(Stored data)
[Start of Attachment]

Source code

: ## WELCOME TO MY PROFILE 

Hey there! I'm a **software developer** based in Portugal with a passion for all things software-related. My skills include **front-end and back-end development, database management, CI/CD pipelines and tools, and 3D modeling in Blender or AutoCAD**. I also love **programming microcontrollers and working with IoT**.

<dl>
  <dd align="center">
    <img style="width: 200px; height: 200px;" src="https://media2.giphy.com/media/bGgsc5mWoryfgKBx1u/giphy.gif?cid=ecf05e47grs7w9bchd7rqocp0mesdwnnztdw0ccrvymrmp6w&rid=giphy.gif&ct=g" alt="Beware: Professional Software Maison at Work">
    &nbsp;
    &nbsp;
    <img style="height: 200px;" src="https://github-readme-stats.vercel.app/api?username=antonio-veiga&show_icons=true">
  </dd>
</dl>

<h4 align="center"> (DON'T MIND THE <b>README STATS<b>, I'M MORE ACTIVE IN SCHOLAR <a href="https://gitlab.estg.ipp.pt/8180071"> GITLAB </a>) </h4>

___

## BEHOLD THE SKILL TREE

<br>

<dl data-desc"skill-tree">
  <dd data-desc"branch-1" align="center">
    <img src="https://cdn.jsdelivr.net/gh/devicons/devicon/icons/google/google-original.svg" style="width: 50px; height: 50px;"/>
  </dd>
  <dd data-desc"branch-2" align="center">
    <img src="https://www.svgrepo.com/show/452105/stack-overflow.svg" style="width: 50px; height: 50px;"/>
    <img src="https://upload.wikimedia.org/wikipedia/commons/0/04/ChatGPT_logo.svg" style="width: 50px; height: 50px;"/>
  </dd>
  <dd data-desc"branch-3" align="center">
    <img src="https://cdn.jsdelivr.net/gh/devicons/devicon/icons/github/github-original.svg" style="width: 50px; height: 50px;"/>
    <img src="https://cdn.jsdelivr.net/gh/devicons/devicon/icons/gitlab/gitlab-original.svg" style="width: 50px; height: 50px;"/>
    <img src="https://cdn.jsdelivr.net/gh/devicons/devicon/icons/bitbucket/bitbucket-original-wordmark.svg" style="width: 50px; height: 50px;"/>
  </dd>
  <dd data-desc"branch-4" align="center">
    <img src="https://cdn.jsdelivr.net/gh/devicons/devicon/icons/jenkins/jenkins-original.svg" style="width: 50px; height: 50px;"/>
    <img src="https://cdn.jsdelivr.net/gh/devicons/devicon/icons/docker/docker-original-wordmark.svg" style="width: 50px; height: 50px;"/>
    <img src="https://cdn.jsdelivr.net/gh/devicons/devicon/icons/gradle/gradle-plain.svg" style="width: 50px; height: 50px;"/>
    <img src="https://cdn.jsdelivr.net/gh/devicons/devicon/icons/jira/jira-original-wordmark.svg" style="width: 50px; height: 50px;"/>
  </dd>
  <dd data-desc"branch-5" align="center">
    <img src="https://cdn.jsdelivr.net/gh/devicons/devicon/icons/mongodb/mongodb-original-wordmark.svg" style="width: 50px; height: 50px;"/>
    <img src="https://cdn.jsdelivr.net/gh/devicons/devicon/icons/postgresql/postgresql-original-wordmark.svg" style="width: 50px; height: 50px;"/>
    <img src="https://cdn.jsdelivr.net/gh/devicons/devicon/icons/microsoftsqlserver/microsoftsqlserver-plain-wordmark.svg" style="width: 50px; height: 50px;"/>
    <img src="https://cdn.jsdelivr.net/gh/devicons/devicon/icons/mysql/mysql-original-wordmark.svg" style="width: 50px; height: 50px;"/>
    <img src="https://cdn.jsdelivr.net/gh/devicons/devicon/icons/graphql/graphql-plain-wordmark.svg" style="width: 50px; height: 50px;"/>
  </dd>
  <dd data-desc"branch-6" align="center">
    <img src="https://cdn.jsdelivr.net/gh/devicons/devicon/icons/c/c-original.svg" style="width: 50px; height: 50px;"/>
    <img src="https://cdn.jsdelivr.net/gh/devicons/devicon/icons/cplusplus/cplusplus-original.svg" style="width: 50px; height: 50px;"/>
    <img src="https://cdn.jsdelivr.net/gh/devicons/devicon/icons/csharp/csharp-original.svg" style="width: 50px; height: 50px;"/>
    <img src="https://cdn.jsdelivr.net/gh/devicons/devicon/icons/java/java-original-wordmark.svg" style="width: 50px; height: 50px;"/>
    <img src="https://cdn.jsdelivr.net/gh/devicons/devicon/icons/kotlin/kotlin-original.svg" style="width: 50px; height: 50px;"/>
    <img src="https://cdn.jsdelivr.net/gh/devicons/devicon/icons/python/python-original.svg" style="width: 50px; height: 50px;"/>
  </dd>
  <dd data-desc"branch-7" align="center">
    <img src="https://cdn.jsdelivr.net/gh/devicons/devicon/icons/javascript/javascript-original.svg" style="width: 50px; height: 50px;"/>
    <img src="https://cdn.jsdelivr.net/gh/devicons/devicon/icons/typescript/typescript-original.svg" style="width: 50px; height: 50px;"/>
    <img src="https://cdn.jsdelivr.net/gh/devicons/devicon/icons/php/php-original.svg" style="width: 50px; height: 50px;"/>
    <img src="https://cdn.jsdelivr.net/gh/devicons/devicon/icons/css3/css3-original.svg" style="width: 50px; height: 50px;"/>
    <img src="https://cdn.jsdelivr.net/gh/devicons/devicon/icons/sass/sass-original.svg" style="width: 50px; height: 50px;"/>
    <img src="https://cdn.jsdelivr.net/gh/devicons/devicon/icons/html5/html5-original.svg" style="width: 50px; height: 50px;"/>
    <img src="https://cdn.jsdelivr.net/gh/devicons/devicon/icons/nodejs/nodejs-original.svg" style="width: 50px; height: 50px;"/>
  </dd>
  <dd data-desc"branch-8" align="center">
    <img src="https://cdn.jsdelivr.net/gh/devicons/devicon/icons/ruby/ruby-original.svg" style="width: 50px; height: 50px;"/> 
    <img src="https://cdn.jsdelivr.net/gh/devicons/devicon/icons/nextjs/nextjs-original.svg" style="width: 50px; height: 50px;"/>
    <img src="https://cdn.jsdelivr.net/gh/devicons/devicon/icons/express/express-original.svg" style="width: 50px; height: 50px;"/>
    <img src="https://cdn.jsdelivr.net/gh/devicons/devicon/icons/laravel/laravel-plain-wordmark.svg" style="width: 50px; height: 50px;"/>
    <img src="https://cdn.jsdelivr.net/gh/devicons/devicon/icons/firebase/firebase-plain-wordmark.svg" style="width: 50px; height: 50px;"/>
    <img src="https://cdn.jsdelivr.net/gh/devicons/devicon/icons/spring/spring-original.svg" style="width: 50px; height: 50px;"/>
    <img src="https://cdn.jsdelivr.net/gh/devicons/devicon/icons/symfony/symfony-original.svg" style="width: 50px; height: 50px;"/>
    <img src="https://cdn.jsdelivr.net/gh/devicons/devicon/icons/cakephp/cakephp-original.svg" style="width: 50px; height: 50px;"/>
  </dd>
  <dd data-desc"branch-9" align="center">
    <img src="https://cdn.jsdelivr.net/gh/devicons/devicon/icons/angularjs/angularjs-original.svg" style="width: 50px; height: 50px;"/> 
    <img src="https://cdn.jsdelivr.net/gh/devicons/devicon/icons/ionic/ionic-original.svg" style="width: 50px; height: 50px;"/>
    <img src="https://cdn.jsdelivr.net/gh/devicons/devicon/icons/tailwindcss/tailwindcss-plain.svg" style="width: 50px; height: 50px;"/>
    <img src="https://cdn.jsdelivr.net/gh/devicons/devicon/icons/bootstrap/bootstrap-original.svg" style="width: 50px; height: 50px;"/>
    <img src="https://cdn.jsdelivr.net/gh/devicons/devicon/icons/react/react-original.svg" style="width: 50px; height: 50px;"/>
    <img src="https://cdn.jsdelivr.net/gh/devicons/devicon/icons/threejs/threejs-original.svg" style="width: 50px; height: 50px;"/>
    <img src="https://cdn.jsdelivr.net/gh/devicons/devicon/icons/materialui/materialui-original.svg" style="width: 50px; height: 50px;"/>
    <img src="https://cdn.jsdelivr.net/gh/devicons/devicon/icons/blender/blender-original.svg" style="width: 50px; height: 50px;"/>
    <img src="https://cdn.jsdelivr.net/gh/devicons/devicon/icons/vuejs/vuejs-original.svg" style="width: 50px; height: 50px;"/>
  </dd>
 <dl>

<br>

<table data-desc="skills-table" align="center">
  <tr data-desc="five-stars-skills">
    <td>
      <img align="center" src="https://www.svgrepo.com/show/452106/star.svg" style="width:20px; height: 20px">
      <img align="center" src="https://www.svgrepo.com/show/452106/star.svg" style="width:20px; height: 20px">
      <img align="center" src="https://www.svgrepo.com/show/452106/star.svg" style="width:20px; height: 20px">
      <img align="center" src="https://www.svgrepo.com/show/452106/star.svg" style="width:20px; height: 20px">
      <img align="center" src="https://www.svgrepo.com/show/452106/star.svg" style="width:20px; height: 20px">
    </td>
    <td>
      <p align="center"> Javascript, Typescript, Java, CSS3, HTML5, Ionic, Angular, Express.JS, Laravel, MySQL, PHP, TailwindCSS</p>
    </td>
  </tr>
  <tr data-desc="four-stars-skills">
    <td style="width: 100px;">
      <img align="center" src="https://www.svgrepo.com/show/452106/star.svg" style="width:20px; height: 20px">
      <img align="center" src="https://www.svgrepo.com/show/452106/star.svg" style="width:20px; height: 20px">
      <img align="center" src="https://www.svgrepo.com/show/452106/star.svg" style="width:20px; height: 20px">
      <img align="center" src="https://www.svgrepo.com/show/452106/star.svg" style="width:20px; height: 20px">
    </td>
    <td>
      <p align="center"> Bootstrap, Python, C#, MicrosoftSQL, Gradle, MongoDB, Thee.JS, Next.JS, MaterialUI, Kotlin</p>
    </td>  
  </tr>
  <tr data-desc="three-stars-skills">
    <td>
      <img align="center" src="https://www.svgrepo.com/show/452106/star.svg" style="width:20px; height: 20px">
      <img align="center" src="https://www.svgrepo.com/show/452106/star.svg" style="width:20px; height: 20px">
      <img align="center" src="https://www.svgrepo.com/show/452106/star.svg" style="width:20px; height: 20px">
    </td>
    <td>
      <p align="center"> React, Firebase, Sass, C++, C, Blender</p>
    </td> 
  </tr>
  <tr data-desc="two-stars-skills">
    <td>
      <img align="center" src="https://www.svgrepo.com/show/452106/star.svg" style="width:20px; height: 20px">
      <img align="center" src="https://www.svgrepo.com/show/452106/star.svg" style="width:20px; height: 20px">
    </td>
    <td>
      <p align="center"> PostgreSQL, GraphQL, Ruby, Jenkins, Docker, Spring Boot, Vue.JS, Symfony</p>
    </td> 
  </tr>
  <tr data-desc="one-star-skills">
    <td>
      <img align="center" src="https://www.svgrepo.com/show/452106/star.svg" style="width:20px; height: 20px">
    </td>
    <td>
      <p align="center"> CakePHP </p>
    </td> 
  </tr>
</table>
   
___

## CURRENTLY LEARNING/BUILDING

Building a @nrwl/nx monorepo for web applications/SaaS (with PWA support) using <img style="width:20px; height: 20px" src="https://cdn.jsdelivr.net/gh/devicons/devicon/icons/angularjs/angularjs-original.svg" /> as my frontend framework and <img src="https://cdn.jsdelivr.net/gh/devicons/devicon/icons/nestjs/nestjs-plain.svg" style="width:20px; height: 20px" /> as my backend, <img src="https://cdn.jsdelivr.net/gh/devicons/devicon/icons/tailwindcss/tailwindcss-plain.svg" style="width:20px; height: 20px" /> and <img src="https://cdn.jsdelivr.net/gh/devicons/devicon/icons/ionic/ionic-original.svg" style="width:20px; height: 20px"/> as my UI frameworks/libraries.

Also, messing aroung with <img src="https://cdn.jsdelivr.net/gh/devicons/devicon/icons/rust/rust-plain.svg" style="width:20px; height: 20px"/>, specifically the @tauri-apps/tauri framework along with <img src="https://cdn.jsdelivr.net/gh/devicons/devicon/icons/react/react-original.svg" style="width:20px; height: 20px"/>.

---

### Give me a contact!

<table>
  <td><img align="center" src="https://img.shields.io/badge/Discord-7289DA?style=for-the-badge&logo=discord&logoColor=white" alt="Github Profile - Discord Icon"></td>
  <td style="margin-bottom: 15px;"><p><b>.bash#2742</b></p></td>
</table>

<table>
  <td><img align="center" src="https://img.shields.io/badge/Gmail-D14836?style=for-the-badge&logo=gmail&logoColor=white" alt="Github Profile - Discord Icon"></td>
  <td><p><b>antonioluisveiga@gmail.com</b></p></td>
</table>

[End of Attachment]
[Start of Attachment]

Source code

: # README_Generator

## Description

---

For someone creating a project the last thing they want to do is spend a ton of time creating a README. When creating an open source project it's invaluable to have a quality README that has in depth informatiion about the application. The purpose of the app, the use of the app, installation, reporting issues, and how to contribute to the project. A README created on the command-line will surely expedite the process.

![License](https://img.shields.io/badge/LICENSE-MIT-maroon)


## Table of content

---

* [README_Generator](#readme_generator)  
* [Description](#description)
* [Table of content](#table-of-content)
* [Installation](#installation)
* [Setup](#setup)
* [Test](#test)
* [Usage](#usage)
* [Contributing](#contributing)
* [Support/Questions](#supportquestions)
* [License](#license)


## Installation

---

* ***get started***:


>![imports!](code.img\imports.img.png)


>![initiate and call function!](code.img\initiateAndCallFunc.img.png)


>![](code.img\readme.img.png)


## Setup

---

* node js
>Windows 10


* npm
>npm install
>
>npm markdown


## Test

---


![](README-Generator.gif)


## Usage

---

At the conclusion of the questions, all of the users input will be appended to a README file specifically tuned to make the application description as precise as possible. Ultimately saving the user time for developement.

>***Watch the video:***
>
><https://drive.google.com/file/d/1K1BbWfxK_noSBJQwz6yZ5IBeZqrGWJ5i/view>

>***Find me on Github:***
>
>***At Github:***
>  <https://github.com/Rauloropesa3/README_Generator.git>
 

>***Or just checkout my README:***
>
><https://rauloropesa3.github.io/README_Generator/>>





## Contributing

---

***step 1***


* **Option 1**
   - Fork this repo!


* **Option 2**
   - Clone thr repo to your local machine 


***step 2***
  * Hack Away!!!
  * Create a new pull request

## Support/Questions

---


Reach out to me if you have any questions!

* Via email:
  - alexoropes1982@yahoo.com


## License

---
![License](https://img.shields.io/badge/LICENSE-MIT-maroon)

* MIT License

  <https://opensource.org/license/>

[End of Attachment]
[Start of Attachment]

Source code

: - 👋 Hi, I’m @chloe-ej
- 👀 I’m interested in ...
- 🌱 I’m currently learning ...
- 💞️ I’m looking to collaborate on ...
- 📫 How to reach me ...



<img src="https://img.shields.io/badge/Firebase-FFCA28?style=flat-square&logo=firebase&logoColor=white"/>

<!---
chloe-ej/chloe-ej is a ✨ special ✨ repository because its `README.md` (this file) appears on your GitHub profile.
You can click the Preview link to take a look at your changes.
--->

[End of Attachment]

* **Task description**
Set down again, word for word, the stretch of records from the line with "new pull request" to the line with "<https://opensource.org/license/>", both of those lines included.

* **Task solution**
  * Create a new pull request

## Support/Questions

---


Reach out to me if you have any questions!

* Via email:
  - alexoropes1982@yahoo.com


## License

---
![License](https://img.shields.io/badge/LICENSE-MIT-maroon)

* MIT License

  <https://opensource.org/license/>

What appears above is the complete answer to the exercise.